女優、深田恭子「隣の家族は青く見える」(フジテレビ系、木曜日午後10時)

TVクリップ
ドラマ「隣の家族は青く見える」(フジテレビ系)に出演中の女優、深田恭子(春名中撮影)

幸せになるための選択肢に決まりはない

 入居希望者が集まって土地や住居を購入する「コーポラティブハウス」を舞台に、さまざまなカップルの葛藤や成長を描くドラマ。演じるのは、1年前から子作りを始めた35歳の妻。自身と同年齢の役となる。

 「自分が今まで知らないままに通ってきたことが、台本に詰まっていますね」

 演じる五十嵐奈々と大器(松山ケンイチ)の夫婦が取り組む「妊活」は、まさにそれ。「年齢的には等身大のようですが、私はまだ結婚もできていない。センシティブな内容で、難しいと思う部分もあります」と話すが、「同世代の女性の方たちがどんな気持ちで見るのか、考えたりしますね。いい形でみなさんに伝わるドラマになれば」と意気込む。
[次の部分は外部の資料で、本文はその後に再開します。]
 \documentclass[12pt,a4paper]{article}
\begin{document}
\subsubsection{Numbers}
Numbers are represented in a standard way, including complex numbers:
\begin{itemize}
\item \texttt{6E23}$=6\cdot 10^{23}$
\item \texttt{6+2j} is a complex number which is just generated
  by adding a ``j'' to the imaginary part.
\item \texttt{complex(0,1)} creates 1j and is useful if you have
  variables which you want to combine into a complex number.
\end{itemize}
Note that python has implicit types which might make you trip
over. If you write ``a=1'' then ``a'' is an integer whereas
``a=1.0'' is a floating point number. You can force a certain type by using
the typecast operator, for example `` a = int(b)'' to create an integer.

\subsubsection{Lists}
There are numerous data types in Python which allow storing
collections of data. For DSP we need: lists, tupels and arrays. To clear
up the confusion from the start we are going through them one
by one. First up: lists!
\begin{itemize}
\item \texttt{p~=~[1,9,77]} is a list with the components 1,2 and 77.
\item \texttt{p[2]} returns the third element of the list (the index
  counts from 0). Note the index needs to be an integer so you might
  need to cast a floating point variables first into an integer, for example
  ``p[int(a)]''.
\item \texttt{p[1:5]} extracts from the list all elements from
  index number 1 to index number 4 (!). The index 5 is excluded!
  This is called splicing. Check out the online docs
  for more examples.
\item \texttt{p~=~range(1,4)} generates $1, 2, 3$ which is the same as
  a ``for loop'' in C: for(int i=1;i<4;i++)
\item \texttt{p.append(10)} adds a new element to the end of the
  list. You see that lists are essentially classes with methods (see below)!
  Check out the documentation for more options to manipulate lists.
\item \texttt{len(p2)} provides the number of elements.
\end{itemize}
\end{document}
 今回のドラマをきっかけに、実際のコーポラティブハウスを訪ねた。「みなさん、程よい距離感で生活されていて」と好印象を抱いたようだが、演じる奈々夫妻が住むコーポラティブハウスには、子供が欲しくない女性とバツイチ男性のカップル、理想の家族像に執着する主婦と会社を辞めてしまった夫のカップル、ゲイのカップル…と、さまざまな悩みを抱えた男女が登場。個性的な隣人たちが起こす大騒動に巻き込まれていく。
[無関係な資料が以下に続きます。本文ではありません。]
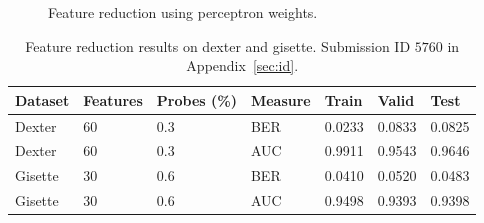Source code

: \documentclass{ecsarticle}     %
\begin{document}
\begin{figure}[!htb]
	\centering
\caption{Feature reduction using perceptron weights.}
\label{fig:feat}
\end{figure}



\begin{table}[h]
	\centering
	\begin{tabular}{|l|l|l|l|l|l|l|} \hline
     	\textbf{Dataset} & \textbf{Features} & \textbf{Probes (\%)}	& \textbf{Measure}	& \textbf{Train} & \textbf{Valid} & \textbf{Test} \\ \hline
		Dexter &60 &0.3& BER & 0.0233 & 0.0833 & 0.0825 \\ \hline
		Dexter &60&0.3& AUC & 0.9911 & 0.9543 & 0.9646 \\ \hline
		Gisette &30&0.6& BER & 0.0410 & 0.0520 & 0.0483 \\ \hline
		Gisette &30&0.6& AUC & 0.9498 & 0.9393 & 0.9398 \\ \hline
	\end{tabular}
	\caption{Feature reduction results on dexter and gisette. Submission ID $5760$ in Appendix~\ref{sec:id}.}
	\label{tab:feat_test}
\end{table}
\end{document}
 「ひとつのセットだけれど、それぞれの家は間取りも配置も違う。撮影の合間に他のお宅に行って、子役の子と遊んだりしていますよ」という。大器が玩具会社の営業という設定で、セットの中にいてもさまざまなおもちゃで楽しめるといい、「最近はけん玉をして楽しみました」と明かす。現場の雰囲気は和気あいあいとしているようだ。

 奈々はスキューバダイビングのインストラクターの設定。そのため水族館の水槽に潜って魚に餌付けもした。「水槽からは外がこんなふうに見えるんだ、と分かった。すごく貴重な経験でした」と表情をほころばせる。
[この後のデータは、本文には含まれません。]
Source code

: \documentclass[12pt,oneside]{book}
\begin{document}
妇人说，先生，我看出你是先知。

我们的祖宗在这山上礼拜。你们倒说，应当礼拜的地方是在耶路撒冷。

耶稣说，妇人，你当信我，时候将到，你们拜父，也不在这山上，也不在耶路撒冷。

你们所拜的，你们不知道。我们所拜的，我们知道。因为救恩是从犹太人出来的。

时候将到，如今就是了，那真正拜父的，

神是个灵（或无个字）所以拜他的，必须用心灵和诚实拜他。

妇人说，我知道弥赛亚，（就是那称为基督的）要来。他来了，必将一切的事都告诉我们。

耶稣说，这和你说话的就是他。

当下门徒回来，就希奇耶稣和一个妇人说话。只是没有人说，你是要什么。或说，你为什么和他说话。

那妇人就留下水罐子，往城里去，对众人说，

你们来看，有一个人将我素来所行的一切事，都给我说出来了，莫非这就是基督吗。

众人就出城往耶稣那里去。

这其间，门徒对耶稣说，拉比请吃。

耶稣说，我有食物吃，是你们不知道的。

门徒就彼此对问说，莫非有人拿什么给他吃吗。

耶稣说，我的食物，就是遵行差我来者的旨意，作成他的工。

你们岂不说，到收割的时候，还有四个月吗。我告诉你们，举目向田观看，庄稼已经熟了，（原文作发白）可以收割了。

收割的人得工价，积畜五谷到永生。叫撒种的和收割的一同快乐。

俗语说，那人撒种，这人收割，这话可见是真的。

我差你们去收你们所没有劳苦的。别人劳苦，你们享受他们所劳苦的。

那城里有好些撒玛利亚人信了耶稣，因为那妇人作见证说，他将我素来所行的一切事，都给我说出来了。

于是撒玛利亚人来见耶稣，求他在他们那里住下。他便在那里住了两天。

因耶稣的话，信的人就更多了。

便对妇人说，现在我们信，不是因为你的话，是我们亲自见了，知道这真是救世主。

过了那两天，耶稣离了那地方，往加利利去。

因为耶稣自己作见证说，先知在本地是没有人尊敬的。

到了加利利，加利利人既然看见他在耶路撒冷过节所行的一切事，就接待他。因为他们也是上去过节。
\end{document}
 「幸せになるための選択肢って、決して決まりはなくて、たくさんある。いろんな角度から人生について考えられる作品になっていくと思います」

 これまで演じてきた多数の役の中でも、思い入れの深い作品となりそうだ。(文化部 兼松康)

 〈ふかだ・きょうこ〉昭和57年生まれ。東京都出身。平成8年の「第21回タレント・スカウト・キャラバン」でグランプリに輝き、芸能界入り。10年のフジテレビ系ドラマ「神様、もう少しだけ」で脚光を浴び、16年の映画「下妻物語」で「毎日映画コンクール主演女優賞」を受賞するなど、代表作多数。27年にはミュージカル「100万回生きたねこ」で舞台にも挑んだ。